I’ll be the first to admit that I had to play a bit of catch-up when it came to Raffoul. Sure, his name had popped up all around town, but, so did plenty of others. Then he’s featured on an Avicii track (“Audio”). Then he opens for Judah and the Lion at the Ryman earlier this year. Then he’s one of the buzziest artists on a buzz-laden Interscope roster. Talk about a meteoric ascension. What I’m trying to say is that Raffoul is someone to take note of for the foreseeable future.
But let’s get to the show itself, enough about his ascent-to-date. There are aspects of Raffoul’s presence that The Boss would be so lucky to have had when he was starting out. First off, Raffoul has a dark, yet approachable brood that is bound to appeal to many walks. Secondly, his voice is, simply put, unreal.
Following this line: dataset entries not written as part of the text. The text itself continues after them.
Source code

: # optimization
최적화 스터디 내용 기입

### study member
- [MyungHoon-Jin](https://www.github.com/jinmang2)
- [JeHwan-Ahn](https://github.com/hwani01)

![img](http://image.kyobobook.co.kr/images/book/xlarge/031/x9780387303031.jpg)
Seriously.
It’s crazy to think that Raffoul is yet another heavy timbred Canadian (the other being Colter Wall) to call Nashville home for the past few years. But man, does his voice call back to some of the strongest Springsteen tunes. But there’s more to Raffoul’s voice than the raw unbridled emotion found in The Boss’, there’s more polish, a little more restraint when needed, undoubtedly serving Raffoul for years to come.
Nevertheless, we’re talking about the most current iteration of Billy Raffoul, and to put it bluntly, his live set is something to marvel. Raffoul’s banter is limited, not in the restrictive sense, but rather one of restraint. He’ll make a nod to the familiar faces he’s come to know over the past four years in Nashville, but at the same time, he doesn’t gush. That’s always refreshing considering how often people get carried away with that type of thing, but not Raffoul.
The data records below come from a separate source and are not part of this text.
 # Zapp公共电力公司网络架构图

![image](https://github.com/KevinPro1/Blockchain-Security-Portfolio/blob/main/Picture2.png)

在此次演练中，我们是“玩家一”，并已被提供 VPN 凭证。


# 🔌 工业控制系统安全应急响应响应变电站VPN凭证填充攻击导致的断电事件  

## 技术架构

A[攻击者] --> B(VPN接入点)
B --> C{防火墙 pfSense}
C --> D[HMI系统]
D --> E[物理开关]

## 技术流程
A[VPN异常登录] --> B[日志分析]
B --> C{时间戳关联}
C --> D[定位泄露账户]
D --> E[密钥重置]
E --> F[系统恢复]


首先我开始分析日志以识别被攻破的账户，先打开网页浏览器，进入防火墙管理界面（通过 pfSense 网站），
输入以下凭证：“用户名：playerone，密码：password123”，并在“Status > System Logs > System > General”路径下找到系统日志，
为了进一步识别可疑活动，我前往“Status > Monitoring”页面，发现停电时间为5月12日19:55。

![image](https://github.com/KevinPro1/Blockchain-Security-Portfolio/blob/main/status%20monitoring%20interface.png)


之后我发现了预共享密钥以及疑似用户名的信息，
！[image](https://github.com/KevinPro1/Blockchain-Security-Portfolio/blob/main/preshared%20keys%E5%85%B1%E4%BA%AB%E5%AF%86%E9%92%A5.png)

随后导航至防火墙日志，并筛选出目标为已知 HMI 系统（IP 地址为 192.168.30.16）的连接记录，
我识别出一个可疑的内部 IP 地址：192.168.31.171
Furthermore, the anecdotal stories that Raffoul shares to setup a song are far from unremarkable. The tidbit Raffoul shared with the Basement East faithful and in turn stood out as the most remarkable was the anecdote leading into “The Man I Deserve.” In a casual fashion that only Raffoul could pull off, he took a moment to note that the last time he played the song was when he played it at the Ryman with Jeff Beck. Super casual. No big deal.
All joking aside, things look to be coming up aces for Raffoul, as he played two “hometown” shows that touted a substantial audience, on his first headlining tour, no less. There’s no sign of things slowing down, so expect the trend to continue, and who knows, maybe two decades from now, people will speak of Raffoul with the same reverence as The Boss.